TASK OBJECTIVE:
The only thing to report is how many lines of the data contain the word "tempos".

◇ ◇ ◇ ◇

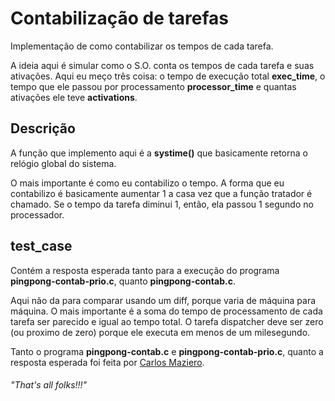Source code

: # Contabilização de tarefas
Implementação de como contabilizar os tempos de cada tarefa.

A ideia aqui é simular como o S.O. conta os tempos de cada tarefa e suas ativações.
Aqui eu meço três coisa: o tempo de execução total **exec_time**, o tempo que ele
passou por processamento **processor_time** e quantas ativações ele teve **activations**.

## Descrição
A função que implemento aqui é a **systime()** que basicamente retorna o relógio global do sistema.

O mais importante é como eu contabilizo o tempo. 
A forma que eu contabilizo é basicamente aumentar 1 a casa vez que a função tratador é chamado.
Se o tempo da tarefa diminui 1, então, ela passou 1 segundo no processador.

## test_case
Contém a resposta esperada tanto para a execução do programa **pingpong-contab-prio.c**, quanto **pingpong-contab.c**.

Aqui não da para comparar usando um diff, porque varia de máquina para máquina.
O mais importante é a soma do tempo de processamento de cada tarefa ser parecido e igual ao tempo total.
O tarefa dispatcher deve ser zero (ou proximo de zero) porque ele executa em menos de um milesegundo.

Tanto o programa **pingpong-contab.c** e **pingpong-contab-prio.c**, quanto a resposta esperada 
foi feita por [Carlos Maziero](http://wiki.inf.ufpr.br/maziero/doku.php?id=start).
###### "That's all folks!!!"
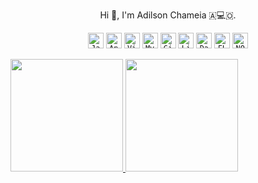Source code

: <p align="center">
  Hi 👋, I'm Adilson Chameia 🇦💻🇴.
  <br>

<p align="center">
  <code><img title="Java" height="25" src="https://github.com/zumrudu-anka/zumrudu-anka/blob/master/images/java-original.svg"></code>
  <code><img title="Android" height="25" src="https://github.com/zumrudu-anka/zumrudu-anka/blob/master/images/android.svg"></code>
  <code><img title="Visual Studio Code" height="25" src="https://github.com/zumrudu-anka/zumrudu-anka/blob/master/images/vscode.png"></code>
  <code><img title="MySQL" height="25" src="https://github.com/zumrudu-anka/zumrudu-anka/blob/master/images/mysql.svg"></code>
  <code><img title="GitHub" height="25" src="https://github.com/zumrudu-anka/zumrudu-anka/blob/master/images/github.svg"></code>
  <code><img title="Linkedin" height="25" src="https://github.com/zumrudu-anka/zumrudu-anka/blob/master/images/linkedin.svg"></code>
  <code><img title="Dart" height="25" src="https://camo.githubusercontent.com/d54cb8a71c6e700018b4d1390e6178d544f5713b618cb11e3d9513640a82d0c9/68747470733a2f2f7777772e766563746f726c6f676f2e7a6f6e652f6c6f676f732f646172746c616e672f646172746c616e672d69636f6e2e737667"></code>
  <code><img title="FLUTTER" height="25" src="https://camo.githubusercontent.com/114aa59f6bfe1ff7ef3444fbb224078eb6a32c43f0ed03a6c0c3e6df67e049ec/68747470733a2f2f7777772e766563746f726c6f676f2e7a6f6e652f6c6f676f732f666c7574746572696f2f666c7574746572696f2d69636f6e2e737667"></code>
  <code><img title="NODE" height="25" src="https://raw.githubusercontent.com/rahul-jha98/github_readme_icons/main/language_and_tools/square/node/node.svg"></code>
  
</p>

<div>
  <a href="https://github.com/TiagoMabango/">
  <img height="180em" src="https://github-readme-stats.vercel.app/api?username=adilsontchameia&show_icons=true&theme=tokyonight&include_all_commits=true&count_private=true"/>
  <img height="180em" src="https://github-readme-stats.vercel.app/api/top-langs/?username=adilsontchameia&layout=compact&langs_count=16&theme=tokyonight"/>
</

◇ ◇ ◇ ◇

WRITTEN SOLUTION:
2